> _WORK TO COMPLETE_
Looking at the entries underneath, work out how many lines contain "with". Write only that number.
━━━━━━
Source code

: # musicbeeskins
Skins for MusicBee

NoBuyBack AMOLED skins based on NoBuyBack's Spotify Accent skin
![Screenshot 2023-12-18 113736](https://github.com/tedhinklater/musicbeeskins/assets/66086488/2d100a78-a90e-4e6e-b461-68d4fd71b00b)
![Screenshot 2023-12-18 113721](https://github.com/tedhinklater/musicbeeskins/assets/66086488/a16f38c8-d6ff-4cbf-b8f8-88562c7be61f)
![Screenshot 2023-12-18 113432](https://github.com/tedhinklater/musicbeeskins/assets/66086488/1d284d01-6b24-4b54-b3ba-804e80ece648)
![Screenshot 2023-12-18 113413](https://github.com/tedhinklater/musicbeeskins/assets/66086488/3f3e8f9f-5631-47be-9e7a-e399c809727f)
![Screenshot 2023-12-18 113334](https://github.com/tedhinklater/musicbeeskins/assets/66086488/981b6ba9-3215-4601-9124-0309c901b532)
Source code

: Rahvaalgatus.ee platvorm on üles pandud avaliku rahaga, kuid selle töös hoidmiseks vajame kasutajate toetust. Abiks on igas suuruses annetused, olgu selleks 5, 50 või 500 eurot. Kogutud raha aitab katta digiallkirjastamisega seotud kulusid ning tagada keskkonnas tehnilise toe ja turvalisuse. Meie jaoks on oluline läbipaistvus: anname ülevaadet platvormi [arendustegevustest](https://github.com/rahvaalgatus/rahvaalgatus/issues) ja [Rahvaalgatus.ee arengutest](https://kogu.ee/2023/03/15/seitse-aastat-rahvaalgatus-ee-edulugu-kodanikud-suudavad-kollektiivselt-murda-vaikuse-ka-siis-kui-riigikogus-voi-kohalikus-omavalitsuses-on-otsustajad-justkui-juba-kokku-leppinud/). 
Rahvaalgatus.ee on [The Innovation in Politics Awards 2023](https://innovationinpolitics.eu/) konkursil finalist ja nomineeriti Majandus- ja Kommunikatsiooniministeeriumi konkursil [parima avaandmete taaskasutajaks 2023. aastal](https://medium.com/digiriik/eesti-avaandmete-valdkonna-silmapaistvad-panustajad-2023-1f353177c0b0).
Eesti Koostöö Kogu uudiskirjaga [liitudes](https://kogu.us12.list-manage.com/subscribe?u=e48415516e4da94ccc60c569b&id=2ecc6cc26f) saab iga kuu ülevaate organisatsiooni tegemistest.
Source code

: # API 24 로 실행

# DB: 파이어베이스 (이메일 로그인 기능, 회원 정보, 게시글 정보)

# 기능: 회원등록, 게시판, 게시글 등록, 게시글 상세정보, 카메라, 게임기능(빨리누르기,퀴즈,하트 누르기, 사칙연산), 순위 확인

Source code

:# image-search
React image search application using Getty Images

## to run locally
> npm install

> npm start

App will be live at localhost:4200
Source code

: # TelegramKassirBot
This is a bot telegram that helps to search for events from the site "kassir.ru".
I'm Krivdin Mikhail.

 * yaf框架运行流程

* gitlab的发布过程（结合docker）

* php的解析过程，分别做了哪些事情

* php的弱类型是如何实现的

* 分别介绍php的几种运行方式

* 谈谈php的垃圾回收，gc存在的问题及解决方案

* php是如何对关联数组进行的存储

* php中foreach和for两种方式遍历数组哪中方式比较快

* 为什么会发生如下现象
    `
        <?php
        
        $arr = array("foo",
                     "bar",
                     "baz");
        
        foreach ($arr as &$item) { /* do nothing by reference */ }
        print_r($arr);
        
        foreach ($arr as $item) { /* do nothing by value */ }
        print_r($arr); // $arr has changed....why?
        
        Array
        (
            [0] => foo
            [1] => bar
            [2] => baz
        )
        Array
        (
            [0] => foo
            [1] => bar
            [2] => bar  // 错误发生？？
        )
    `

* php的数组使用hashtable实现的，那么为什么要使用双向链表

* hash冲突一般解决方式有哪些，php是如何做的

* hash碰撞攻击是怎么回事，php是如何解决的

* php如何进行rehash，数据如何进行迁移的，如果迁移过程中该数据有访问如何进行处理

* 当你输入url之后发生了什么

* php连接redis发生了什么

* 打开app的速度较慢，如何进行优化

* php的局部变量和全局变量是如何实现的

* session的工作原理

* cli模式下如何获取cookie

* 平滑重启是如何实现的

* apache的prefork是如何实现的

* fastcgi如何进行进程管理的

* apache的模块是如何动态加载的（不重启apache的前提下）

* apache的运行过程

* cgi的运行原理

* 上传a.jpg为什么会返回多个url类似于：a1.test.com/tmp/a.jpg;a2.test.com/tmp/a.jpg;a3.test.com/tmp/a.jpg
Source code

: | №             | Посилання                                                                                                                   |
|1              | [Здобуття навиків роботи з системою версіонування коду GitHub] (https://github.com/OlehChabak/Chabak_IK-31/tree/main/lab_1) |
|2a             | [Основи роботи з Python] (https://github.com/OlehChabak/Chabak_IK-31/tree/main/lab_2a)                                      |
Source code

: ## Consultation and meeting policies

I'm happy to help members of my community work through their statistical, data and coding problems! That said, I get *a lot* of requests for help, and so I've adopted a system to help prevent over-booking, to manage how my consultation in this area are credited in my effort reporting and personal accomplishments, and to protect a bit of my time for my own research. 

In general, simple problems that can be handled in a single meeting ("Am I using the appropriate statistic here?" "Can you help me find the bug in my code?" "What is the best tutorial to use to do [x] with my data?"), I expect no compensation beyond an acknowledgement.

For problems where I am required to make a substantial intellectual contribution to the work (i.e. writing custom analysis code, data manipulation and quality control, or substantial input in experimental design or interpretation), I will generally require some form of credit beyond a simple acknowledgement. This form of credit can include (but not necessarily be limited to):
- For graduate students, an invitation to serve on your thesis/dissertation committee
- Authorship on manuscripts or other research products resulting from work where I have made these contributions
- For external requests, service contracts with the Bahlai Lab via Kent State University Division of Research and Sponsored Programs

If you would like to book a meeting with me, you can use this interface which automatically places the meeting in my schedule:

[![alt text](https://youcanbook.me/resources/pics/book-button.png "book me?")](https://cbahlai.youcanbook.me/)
━━━━━━
> _RESPONSE_
3